Activity: Set out word for word the line that contains "## Getting Started" and each line after it, through the end of the data below, but exclude the pictures.

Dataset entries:

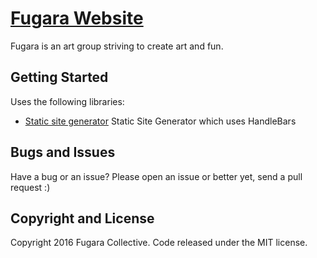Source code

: # [Fugara Website](http://fugara-collective.com/)

Fugara is an art group striving to create art and fun.

## Getting Started

Uses the following libraries:
* [Static site generator](https://github.com/assemble/assemble) Static Site Generator which uses HandleBars

## Bugs and Issues

Have a bug or an issue? 
Please open an issue or better yet, send a pull request :)

## Copyright and License

Copyright 2016 Fugara Collective. Code released under the MIT license.
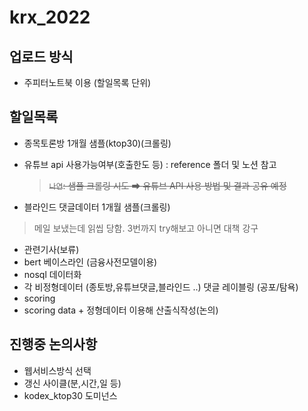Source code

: # krx_2022

## 업로드 방식
- 주피터노트북 이용 (할일목록 단위)

## 할일목록
- 종목토론방 1개월 샘플(ktop30)(크롤링)

- 유튜브 api 사용가능여부(호출한도 등) : reference 폴더 및 노션 참고

  >  ~~`나연`: 샘플 크롤링 시도 ➡ 유튜브 API 사용 방법 및 결과 공유 예정~~

- 블라인드 댓글데이터 1개월 샘플(크롤링)
> 메일 보냈는데 읽씹 당함. 3번까지 try해보고 아니면 대책 강구
- 관련기사(보류)
- bert 베이스라인 (금융사전모델이용)
- nosql 데이터화
- 각 비정형데이터 (종토방,유튜브댓글,블라인드 ..) 댓글 레이블링 (공포/탐욕)
- scoring
- scoring data + 정형데이터 이용해 산출식작성(논의)



## 진행중 논의사항
- 웹서비스방식 선택
- 갱신 사이클(분,시간,일 등)
- kodex_ktop30 도미넌스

Exercise answer:
## Getting Started

Uses the following libraries:
* [Static site generator](https://github.com/assemble/assemble) Static Site Generator which uses HandleBars

## Bugs and Issues

Have a bug or an issue? 
Please open an issue or better yet, send a pull request :)

## Copyright and License

Copyright 2016 Fugara Collective. Code released under the MIT license.
Source code

: # krx_2022

## 업로드 방식
- 주피터노트북 이용 (할일목록 단위)

## 할일목록
- 종목토론방 1개월 샘플(ktop30)(크롤링)

- 유튜브 api 사용가능여부(호출한도 등) : reference 폴더 및 노션 참고

  >  ~~`나연`: 샘플 크롤링 시도 ➡ 유튜브 API 사용 방법 및 결과 공유 예정~~

- 블라인드 댓글데이터 1개월 샘플(크롤링)
> 메일 보냈는데 읽씹 당함. 3번까지 try해보고 아니면 대책 강구
- 관련기사(보류)
- bert 베이스라인 (금융사전모델이용)
- nosql 데이터화
- 각 비정형데이터 (종토방,유튜브댓글,블라인드 ..) 댓글 레이블링 (공포/탐욕)
- scoring
- scoring data + 정형데이터 이용해 산출식작성(논의)



## 진행중 논의사항
- 웹서비스방식 선택
- 갱신 사이클(분,시간,일 등)
- kodex_ktop30 도미넌스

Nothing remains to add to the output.